AS PART of its cultural heritage literacy program, the town of San Nicolas in Ilocos Norte has set up heritage corners in all of its schools and barangay halls to promote the importance of cultural heritage in development and nation-building.
“The program dwells on the students and pupils for in them the municipality can instill and teach the value and significance of culture while they are still young,” said Vice Mayor Alfredo Valdez Jr.
It aims to fortify the cultural identity, pride and way of life of the people of the town; institutionalize cultural plans, projects, activities and policies which will become core values in education for the youth and children and for sustainable development; and sustain the spirit of the townsfolk’s pride and identity by solidifying the community, he explained.

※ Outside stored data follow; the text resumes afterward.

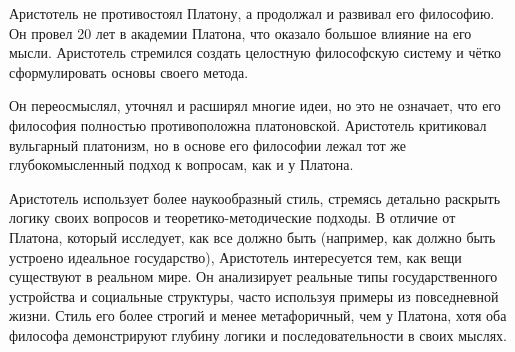 Аристотель не противостоял Платону, а продолжал и развивал его философию. Он провел 20 лет в академии Платона, что оказало большое влияние на его мысли. Аристотель стремился создать целостную философскую систему и чётко сформулировать основы своего метода. 

Он переосмыслял, уточнял и расширял многие идеи, но это не означает, что его философия полностью противоположна платоновской. Аристотель критиковал вульгарный платонизм, но в основе его философии лежал тот же глубокомысленный подход к вопросам, как и у Платона.


Аристотель использует более наукообразный стиль, стремясь детально раскрыть логику своих вопросов и теоретико-методические подходы. В отличие от Платона, который исследует, как все должно быть (например, как должно быть устроено идеальное государство), Аристотель интересуется тем, как вещи существуют в реальном мире. Он анализирует реальные типы государственного устройства и социальные структуры, часто используя примеры из повседневной жизни. Стиль его более строгий и менее метафоричный, чем у Платона, хотя оба философа демонстрируют глубину логики и последовательности в своих мыслях.

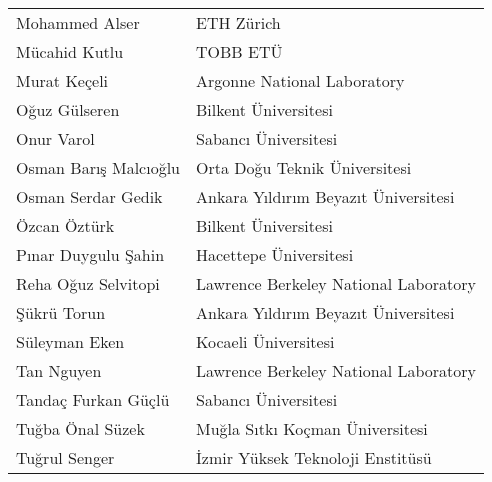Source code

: \begin{tabular}{ll}
Mohammed Alser & ETH Zürich \\
Mücahid Kutlu & TOBB ETÜ \\
Murat Keçeli & Argonne National Laboratory \\
Oğuz Gülseren & Bilkent Üniversitesi \\
Onur Varol & Sabancı Üniversitesi \\
Osman Barış Malcıoğlu & Orta Doğu Teknik Üniversitesi \\
Osman Serdar Gedik & Ankara Yıldırım Beyazıt Üniversitesi \\
Özcan Öztürk & Bilkent Üniversitesi \\
Pınar Duygulu Şahin & Hacettepe Üniversitesi \\
Reha Oğuz Selvitopi & Lawrence Berkeley National Laboratory \\
Şükrü Torun & Ankara Yıldırım Beyazıt Üniversitesi \\
Süleyman Eken & Kocaeli Üniversitesi \\
Tan Nguyen & Lawrence Berkeley National Laboratory \\
Tandaç Furkan Güçlü & Sabancı Üniversitesi \\
Tuğba Önal Süzek & Muğla Sıtkı Koçman Üniversitesi \\
Tuğrul Senger & İzmir Yüksek Teknoloji Enstitüsü 
\end{tabular}



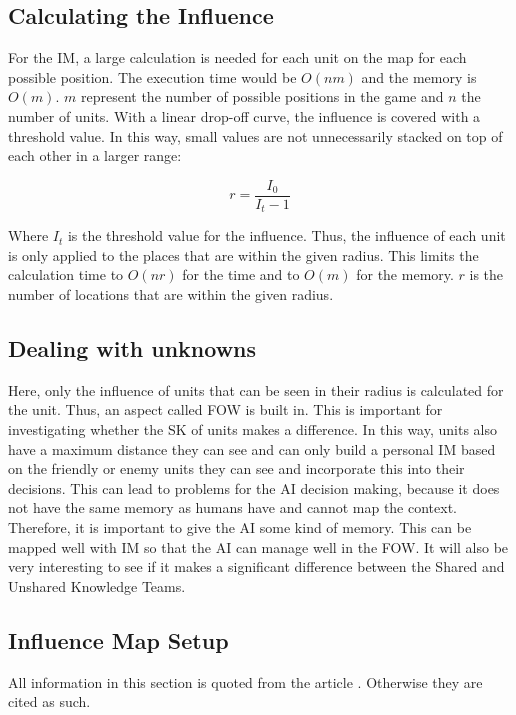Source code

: \documentclass[]{report}
\begin{document}
	\subsection{Calculating the Influence}
	For the \ac{IM}, a large calculation is needed for each unit on the map for each possible position. The execution time would be $O(nm)$ and the memory is $O(m)$. $m$ represent the number of possible positions in the game and $n$ the number of units. With a linear drop-off curve, the influence is covered with a threshold value. In this way, small values are not unnecessarily stacked on top of each other in a larger range:
	
	\begin{equation}
		r = \frac{I_0}{I_t - 1}
	\end{equation}

	Where $I_t$ is the threshold value for the influence. Thus, the influence of each unit is only applied to the places that are within the given radius. This limits the calculation time to $O(nr)$ for the time and to $O(m)$ for the memory. $r$ is the number of locations that are within the given radius.
	
	\subsection{Dealing with unknowns} \label{ssec:dwu}
	Here, only the influence of units that can be seen in their radius is calculated for the unit. Thus, an aspect called \ac{FOW} is built in. This is important for investigating whether the \ac{SK} of units makes a difference. In this way, units also have a maximum distance they can see and can only build a personal \ac{IM} based on the friendly or enemy units they can see and incorporate this into their decisions. This can lead to problems for the \ac{AI} decision making, because it does not have the same memory as humans have and cannot map the context. Therefore, it is important to give the \ac{AI} some kind of memory. This can be mapped well with IM so that the \ac{AI} can manage well in the \ac{FOW}. It will also be very interesting to see if it makes a significant difference between the Shared and Unshared Knowledge Teams.
	
	\subsection{Influence Map Setup}
	All information in this section is quoted from the article \citep{gameDevInfluenceMap}. Otherwise they are cited as such.
	
\end{document}
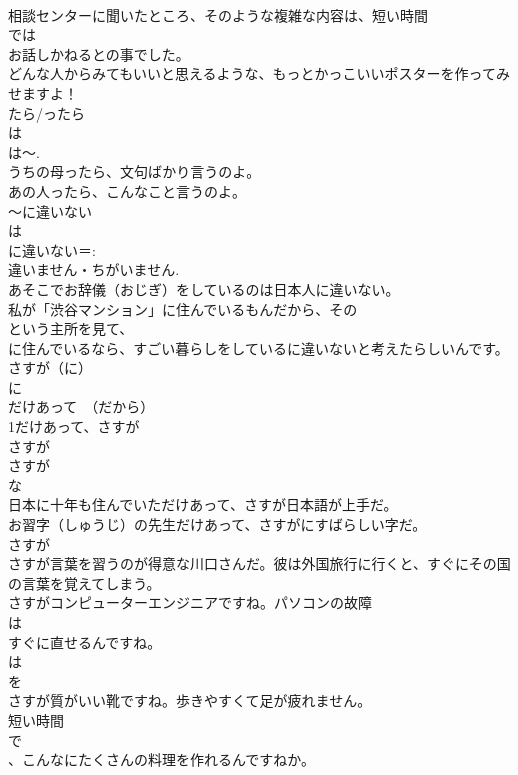 \documentclass[8pt]{extreport}
\begin{document}
\begin{CJK}{UTF8}{min}
\\	相談センターに聞いたところ、そのような複雑な内容は、短い時間
\\	では
\\	お話しかねるとの事でした。
\\	どんな人からみてもいいと思えるような、もっとかっこいいポスターを作ってみせますよ！
\\	たら/ったら
\\	は 
\\	は～.
\\	うちの母ったら、文句ばかり言うのよ。
\\	あの人ったら、こんなこと言うのよ。
\\	～に違いない
\\	は
\\	に違いない＝: 
\\	違いません・ちがいません.
\\	あそこでお辞儀（おじぎ）をしているのは日本人に違いない。
\\	私が「渋谷マンション」に住んでいるもんだから、その
\\	という主所を見て、
\\	に住んでいるなら、すごい暮らしをしているに違いないと考えたらしいんです。
\\	さすが（に）
\\	に 
\\	だけあって　（だから）
\\	1だけあって、さすが
\\	さすが
\\	さすが
\\	な
\\	日本に十年も住んでいただけあって、さすが日本語が上手だ。
\\	お習字（しゅうじ）の先生だけあって、さすがにすばらしい字だ。
\\	さすが
\\	さすが言葉を習うのが得意な川口さんだ。彼は外国旅行に行くと、すぐにその国の言葉を覚えてしまう。
\\	さすがコンピューターエンジニアですね。パソコンの故障
\\	は
\\	すぐに直せるんですね。
\\	は 
\\	を 
\\	さすが質がいい靴ですね。歩きやすくて足が疲れません。
\\	短い時間
\\	で
\\	、こんなにたくさんの料理を作れるんですねか。

\end{CJK}
\end{document}
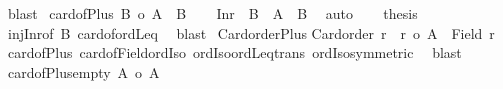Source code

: \begin{isabellebody}
\ blast%
\endisatagproof
{\isafoldproof}%
%
\isadelimproof
\isanewline
%
\endisadelimproof
\isanewline
{}\isamarkupfalse%
\ card{\isacharunderscore}{\kern0pt}of{\isacharunderscore}{\kern0pt}Plus{}{\isacharcolon}{\kern0pt}\ {\isachardoublequoteopen}{\isacharbar}{\kern0pt}B{\isacharbar}{\kern0pt}\ {\isasymle}o\ {\isacharbar}{\kern0pt}A\ {\isacharless}{\kern0pt}{\isacharplus}{\kern0pt}{\isachargreater}{\kern0pt}\ B{\isacharbar}{\kern0pt}{\isachardoublequoteclose}\isanewline
%
\isadelimproof
%
\endisadelimproof
%
\isatagproof
{}\isamarkupfalse%
{\isacharminus}{\kern0pt}\isanewline
\ \ \isamarkupfalse%
\ {\isachardoublequoteopen}Inr\ {\isacharbackquote}{\kern0pt}\ B\ {\isasymle}\ A\ {\isacharless}{\kern0pt}{\isacharplus}{\kern0pt}{\isachargreater}{\kern0pt}\ B{\isachardoublequoteclose}\ \isamarkupfalse%
\ auto\isanewline
\ \ \isamarkupfalse%
\ {\isacharquery}{\kern0pt}thesis\ \isamarkupfalse%
\ inj{\isacharunderscore}{\kern0pt}Inr{\isacharbrackleft}{\kern0pt}of\ B{\isacharbrackright}{\kern0pt}\ card{\isacharunderscore}{\kern0pt}of{\isacharunderscore}{\kern0pt}ordLeq\ \isamarkupfalse%
\ blast\isanewline
{}\isamarkupfalse%
%
\endisatagproof
{\isafoldproof}%
%
\isadelimproof
\isanewline
%
\endisadelimproof
\isanewline
{}\isamarkupfalse%
\ Card{\isacharunderscore}{\kern0pt}order{\isacharunderscore}{\kern0pt}Plus{}{\isacharcolon}{\kern0pt}\isanewline
{\isachardoublequoteopen}Card{\isacharunderscore}{\kern0pt}order\ r\ {\isasymLongrightarrow}\ r\ {\isasymle}o\ {\isacharbar}{\kern0pt}A\ {\isacharless}{\kern0pt}{\isacharplus}{\kern0pt}{\isachargreater}{\kern0pt}\ {\isacharparenleft}{\kern0pt}Field\ r{\isacharparenright}{\kern0pt}{\isacharbar}{\kern0pt}{\isachardoublequoteclose}\isanewline
%
\isadelimproof
%
\endisadelimproof
%
\isatagproof
{}\isamarkupfalse%
\ card{\isacharunderscore}{\kern0pt}of{\isacharunderscore}{\kern0pt}Plus{}\ card{\isacharunderscore}{\kern0pt}of{\isacharunderscore}{\kern0pt}Field{\isacharunderscore}{\kern0pt}ordIso\ ordIso{\isacharunderscore}{\kern0pt}ordLeq{\isacharunderscore}{\kern0pt}trans\ ordIso{\isacharunderscore}{\kern0pt}symmetric\ \isamarkupfalse%
\ blast%
\endisatagproof
{\isafoldproof}%
%
\isadelimproof
\isanewline
%
\endisadelimproof
\isanewline
{}\isamarkupfalse%
\ card{\isacharunderscore}{\kern0pt}of{\isacharunderscore}{\kern0pt}Plus{\isacharunderscore}{\kern0pt}empty{}{\isacharcolon}{\kern0pt}\ {\isachardoublequoteopen}{\isacharbar}{\kern0pt}A{\isacharbar}{\kern0pt}\ {\isacharequal}{\kern0pt}o\ {\isacharbar}{\kern0pt}A\ {\isacharless}{\kern0pt}{\isacharplus}{\kern0pt}{\isachargreater}{\kern0pt}\ {\isacharbraceleft}{\kern0pt}{\isacharbraceright}{\kern0pt}{\isacharbar}{\kern0pt}{\isachardoublequoteclose}\isanewline

\end{isabellebody}
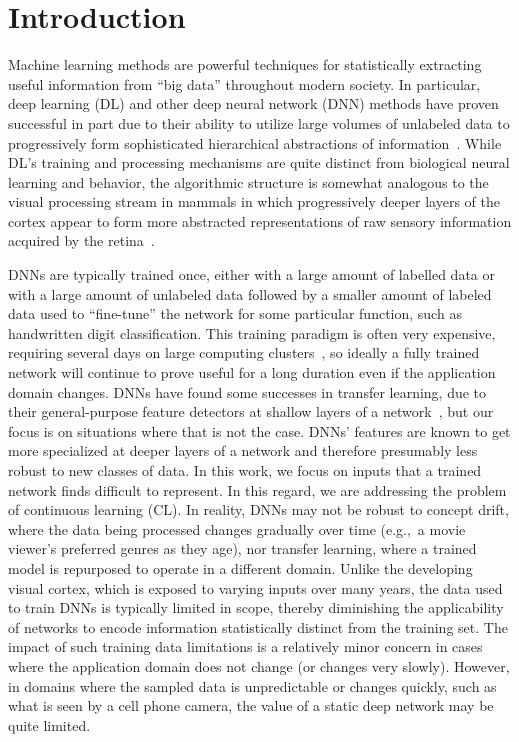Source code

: \documentclass[10pt,conference]{IEEEtran}
\begin{document}
\section{Introduction}
Machine learning methods are powerful techniques for statistically extracting useful information from “big data” throughout modern society. In particular, deep learning (DL) and other deep neural network (DNN) methods have proven successful in part due to their ability to utilize large volumes of unlabeled data to progressively form sophisticated hierarchical abstractions of information~\cite{lecun2015deep,schmidhuber2015deep}. While DL's training and processing mechanisms are quite distinct from biological neural learning and behavior, the algorithmic structure is somewhat analogous to the visual processing stream in mammals in which progressively deeper layers of the cortex appear to form more abstracted representations of raw sensory information acquired by the retina~\cite{van1992information}.

DNNs are typically trained once, either with a large amount of labelled data or with a large amount of unlabeled data followed by a smaller amount of labeled data used to “fine-tune” the network for some particular function, such as handwritten digit classification. This training paradigm is often very expensive, requiring several days on large computing clusters~\cite{le2013building}, so ideally a fully trained network will continue to prove useful for a long duration even if the application domain changes. DNNs have found some successes in transfer learning, due to their general-purpose feature detectors at shallow layers of a network~\cite{cirecsan2012transfer, yosinski2014transferable}, but our focus is on situations where that is not the case. DNNs' features are known to get more specialized at deeper layers of a network and therefore presumably less robust to new classes of data. In this work, we focus on inputs that a trained network finds difficult to represent. In this regard, we are addressing the problem of continuous learning (CL). In reality, DNNs may not be robust to concept drift, where the data being processed changes gradually over time (e.g.,~a movie viewer's preferred genres as they age), nor transfer learning, where a trained model is repurposed to operate in a different domain. Unlike the developing visual cortex, which is exposed to varying inputs over many years, the data used to train DNNs is typically limited in scope, thereby diminishing the applicability of networks to encode information statistically distinct from the training set. The impact of such training data limitations is a relatively minor concern in cases where the application domain does not change (or changes very slowly). However, in domains where the sampled data is unpredictable or changes quickly, such as what is seen by a cell phone camera, the value of a static deep network may be quite limited. 
\end{document}
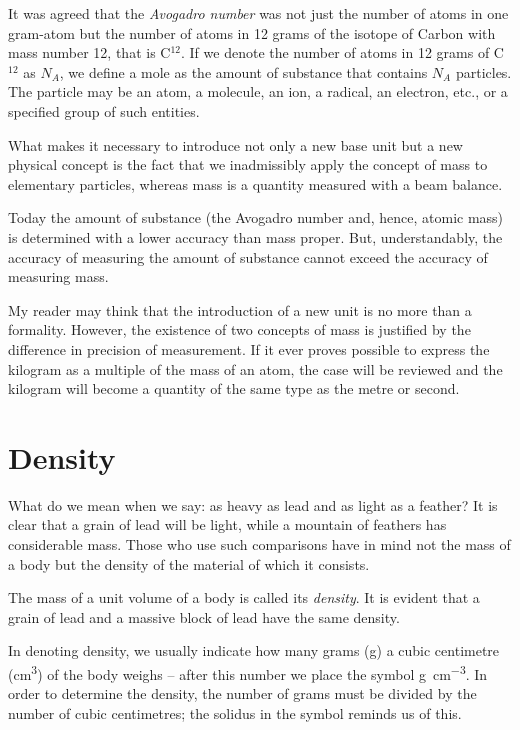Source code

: It was agreed that the \emph{Avogadro number} was not just the number of
atoms in one gram-atom but the number of atoms in 12 grams of the
isotope of Carbon with mass number 12, that is C$^{12}$. If we denote the
number of atoms in 12 grams of C$^{12}$ as $N_{A}$, we define a mole as the
amount of substance that contains $N_{A}$ particles. The particle may be
an atom, a molecule, an ion, a radical, an electron, etc., or a
specified group of such entities.  

What makes it necessary to introduce not only a new base unit but a
new physical concept is the fact that we inadmissibly apply the
concept of mass to elementary particles, whereas mass is a quantity
measured with a beam balance.  

Today the amount of substance (the Avogadro number and, hence, atomic
mass) is determined with a lower accuracy than mass proper. But,
understandably, the accuracy of measuring the amount of substance
cannot exceed the accuracy of measuring mass.

My reader may think that the introduction of a new
unit is no more than a formality. However, the existence of two
concepts of mass is justified by the difference in precision of
measurement. If it ever proves possible to express the kilogram as a
multiple of the mass of an atom, the case will be reviewed and the
kilogram will become a quantity of the same type as the metre or
second.  

\section{Density}

What do we mean when we say: as heavy as lead and as light as a
feather? It is clear that a grain of lead will be light, while a
mountain of feathers has considerable mass. Those who use such
comparisons have in mind not the mass of a body but
the density of the material of which it consists.  

The mass of a unit volume of a body is called its \emph{density}. It
is evident that a grain of lead and a massive block of lead have the
same density.  

In denoting density, we usually indicate how many grams (\si{\gram}) a
cubic centimetre (\si{\cm^{3}}) of the body weighs -- after this
number we place the symbol \si{\gram\per\cm^{3}}. In order to
determine the density, the number of grams must be divided by the
number of cubic centimetres; the solidus in the symbol reminds us of
this.

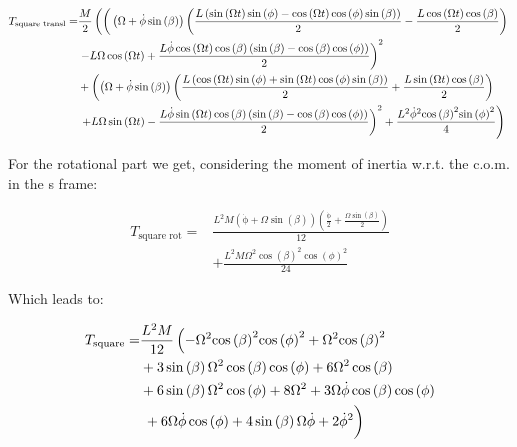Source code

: \begin{equation}
    \begin{split}
        T_\text{square transl} = &\frac{M}{2}\left(\left(\vphantom{\int}\left(\Omega +\mathrm{\dot\phi}\sin\left(\beta \right)\right)\left(\frac{L\left(\sin\left(\Omega t\right)\sin\left(\phi \right)-\cos\left(\Omega t\right)\cos\left(\phi \right)\sin\left(\beta \right)\right)}{2}-\frac{L\cos\left(\Omega t\right)\cos\left(\beta \right)}{2}\right)\right.\right.\\
        &\left.-L\Omega \cos\left(\Omega t\right)+\frac{L\mathrm{\dot\phi}\cos\left(\Omega t\right)\cos\left(\beta \right)\left(\sin\left(\beta \right)-\cos\left(\beta \right)\cos\left(\phi \right)\right)}{2}\right)^2\\
        &+\left(\left(\Omega +\mathrm{\dot\phi}\sin\left(\beta \right)\right)\left(\frac{L\left(\cos\left(\Omega t\right)\sin\left(\phi \right)+\sin\left(\Omega t\right)\cos\left(\phi \right)\sin\left(\beta \right)\right)}{2}+\frac{L\sin\left(\Omega t\right)\cos\left(\beta \right)}{2}\right)\right.\\
        &\left.\left.+L\Omega \sin\left(\Omega t\right)-\frac{L\mathrm{\dot\phi}\sin\left(\Omega t\right)\cos\left(\beta \right)\left(\sin\left(\beta \right)-\cos\left(\beta \right)\cos\left(\phi \right)\right)}{2}\right)^2+\frac{L^2{\mathrm{\dot\phi}}^2{\cos\left(\beta \right)}^2{\sin\left(\phi \right)}^2}{4}\right)
    \end{split}
\end{equation}

For the rotational part we get, considering the moment of inertia w.r.t. the c.o.m. in the s frame:

\begin{equation}
    \begin{split}
        T_\text{square rot} = &\frac{L^2M\left(\mathrm{\dot\phi}+\Omega \sin\left(\beta \right)\right)\left(\frac{\mathrm{\dot\phi}}{2}+\frac{\Omega \sin\left(\beta \right)}{2}\right)}{12}\\
        &+\frac{L^2M\Omega ^2{\cos\left(\beta \right)}^2{\cos\left(\phi \right)}^2}{24}
    \end{split}
\end{equation}

Which leads to:

\begin{equation}
    \begin{split}
        T_\text{square} = &\frac{L^2M}{12}\left(-\Omega ^2{\cos\left(\beta \right)}^2{\cos\left(\phi \right)}^2+\Omega ^2{\cos\left(\beta \right)}^2\right.\\
        &+3\sin\left(\beta \right)\Omega ^2\cos\left(\beta \right)\cos\left(\phi \right)+6\Omega ^2\cos\left(\beta \right)\\
        &+6\sin\left(\beta \right)\Omega ^2\cos\left(\phi \right)+8\Omega ^2+3\Omega \mathrm{\dot\phi}\cos\left(\beta \right)\cos\left(\phi \right)\\
        &\left.\vphantom{\int}+6\Omega \mathrm{\dot\phi}\cos\left(\phi \right)+4\sin\left(\beta \right)\Omega \mathrm{\dot\phi}+2{\mathrm{\dot\phi}}^2\right)
    \end{split}
\end{equation}


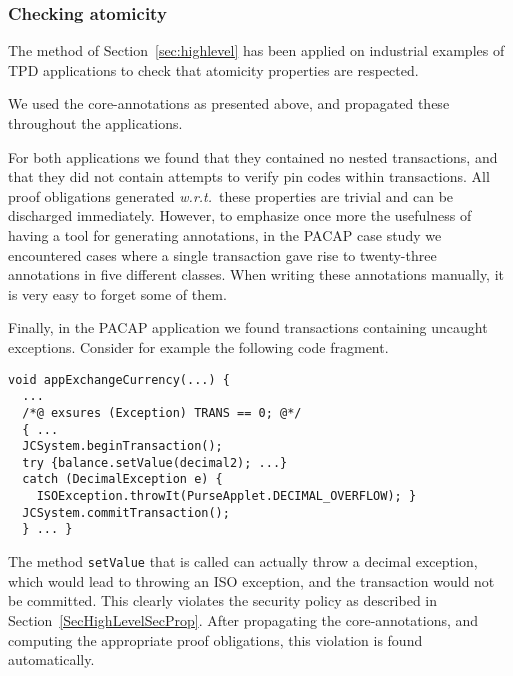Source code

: \subsubsection{Checking atomicity}
The method of Section~\ref{sec:highlevel} has been applied on
industrial examples of TPD applications to check that atomicity
properties are respected.



 We used the core-annotations as presented above, and
propagated these throughout the applications.

For both applications we found that they contained no nested
transactions, and that they did not contain attempts to verify pin
codes within transactions. All proof obligations generated
\emph{w.r.t.}~these properties are trivial and can be discharged
immediately. However, to emphasize once more the usefulness of having
a tool for generating annotations, in the PACAP case study we
encountered cases where a single transaction gave rise to twenty-three
annotations in five different classes. When writing these annotations
manually, it is very easy to forget some of them.

Finally, in the PACAP application we found transactions containing
uncaught exceptions. Consider for example the following code fragment.
\begin{verbatim}
void appExchangeCurrency(...) { 
  ...
  /*@ exsures (Exception) TRANS == 0; @*/ 
  { ...
  JCSystem.beginTransaction();      
  try {balance.setValue(decimal2); ...}
  catch (DecimalException e) {
    ISOException.throwIt(PurseApplet.DECIMAL_OVERFLOW); }
  JCSystem.commitTransaction();
  } ... }
\end{verbatim}
The method \texttt{setValue} that is called can actually throw a
decimal exception, which would lead to throwing an ISO exception, and
the transaction would not be committed. This clearly violates the
security policy as described in
Section~\ref{SecHighLevelSecProp}. After propagating the
core-annotations, and computing the appropriate proof obligations,
this violation is found automatically.




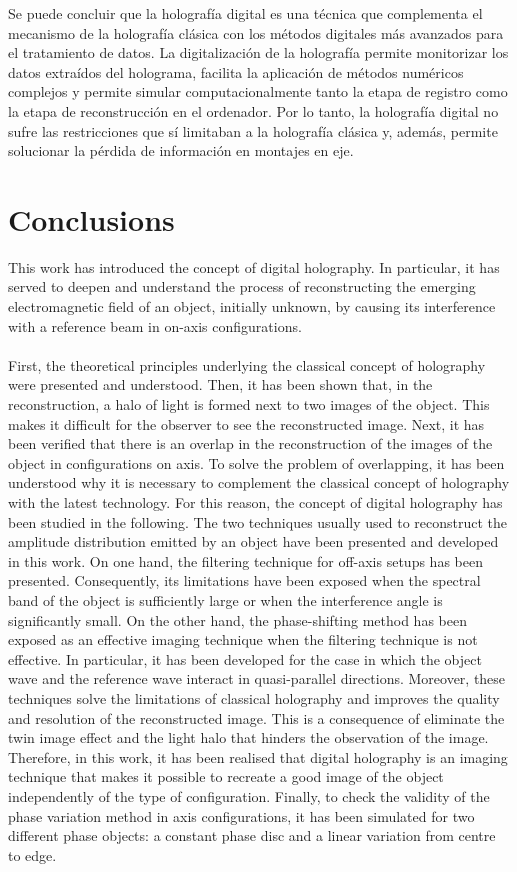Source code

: \documentclass[12pt]{article}
\begin{document}
Se puede concluir que la holografía digital es una técnica   que complementa el mecanismo de la holografía clásica con los métodos  digitales más avanzados para el tratamiento de datos. La digitalización de la holografía  permite monitorizar los datos extraídos del holograma,   facilita la aplicación de  métodos numéricos complejos y permite simular computacionalmente tanto la etapa de registro como la etapa de reconstrucción en el ordenador. Por lo tanto, la holografía digital no sufre las restricciones que sí limitaban a la holografía clásica y, además, permite solucionar  la pérdida de información en montajes en eje.
\section*{Conclusions}
This work has introduced the concept of digital holography. In particular, it has served to deepen and understand the process of reconstructing the emerging electromagnetic field of an object, initially unknown, by causing its interference with a reference beam in on-axis configurations.\\ \\
First, the theoretical principles underlying the classical concept of holography were presented and understood. Then, it has been shown that, in the reconstruction, a halo of light is formed next to two images of the object. This makes it difficult for the observer to see the reconstructed image. Next, it has been verified that there is an overlap in the reconstruction of the images of the object in configurations on axis. To solve the problem of overlapping, it has been understood why it is necessary to complement the classical concept of holography with the latest technology. For this reason, the concept of digital holography has been studied in the following. The two techniques usually used to reconstruct the amplitude distribution emitted by an object have been presented and developed in this work. On one hand,  the filtering technique for off-axis setups has been presented. Consequently, its limitations have been exposed when the spectral band of the object is sufficiently large or when the interference angle is significantly small. On the other hand, the phase-shifting method has been exposed as an effective imaging technique when the filtering technique is not effective. In particular, it has been developed for the case in which the object wave and the reference wave interact  in quasi-parallel directions.  Moreover, these techniques solve the limitations of classical holography and improves the quality and resolution of the reconstructed image. This is a consequence of eliminate the twin image effect and the light halo that hinders the observation of the image. Therefore, in this work, it has been realised that digital holography is an imaging technique that makes it possible to recreate a good image of the object independently of the type of configuration. Finally, to check the validity of the phase variation method in axis configurations, it has been simulated for two different phase objects: a constant phase disc and a linear variation from centre to edge. \\ \\
\end{document}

All elementary and high schools plus all of the 24 barangay halls mounted their own heritage exhibits showing data culled from the cultural heritage mapping project in 2014, heirloom houseware, agricultural and fishing implements, abel Iloko, and other movable cultural objects from the town.
Aside from the heritage corners, the local government also plans to diversify its damili and blacksmith products, further support damili potters and blacksmiths, and acquire sites and structures as part of its heritage program.
Museum
Mayor Melanie Valdez meanwhile said in an interview that they are now “slowly accumulating artifacts and things we want to put in the planned museum.”
Also recently, the National Museum (NM) has declared a number of structures and a site in San Nicolas as important cultural properties.
These are the town’s church, convent (now the Santa Rosa Academy), the via crucis structures, the San Nicolas Central School building, municipal hall, the Valdes-Lardizabal house, and the Nagrebcan Archaeological Site.
NM archaeologist Taj Vitales said in a previous interview that their team hoped to return to Nagrebcan for more excavations and help residents better understand their rich cultural heritage.
Meanwhile, one of the roadside Stations of the Cross, the Spanish-era “Via Crucis,” which was demolished by the Department of Public Works and Highways (DPWH) last year to give way to a road-widening project, has been reconstructed using the same materials few weeks after the story got published in the Inquirer in July.
DPWH itself did the reconstruction, town officials said.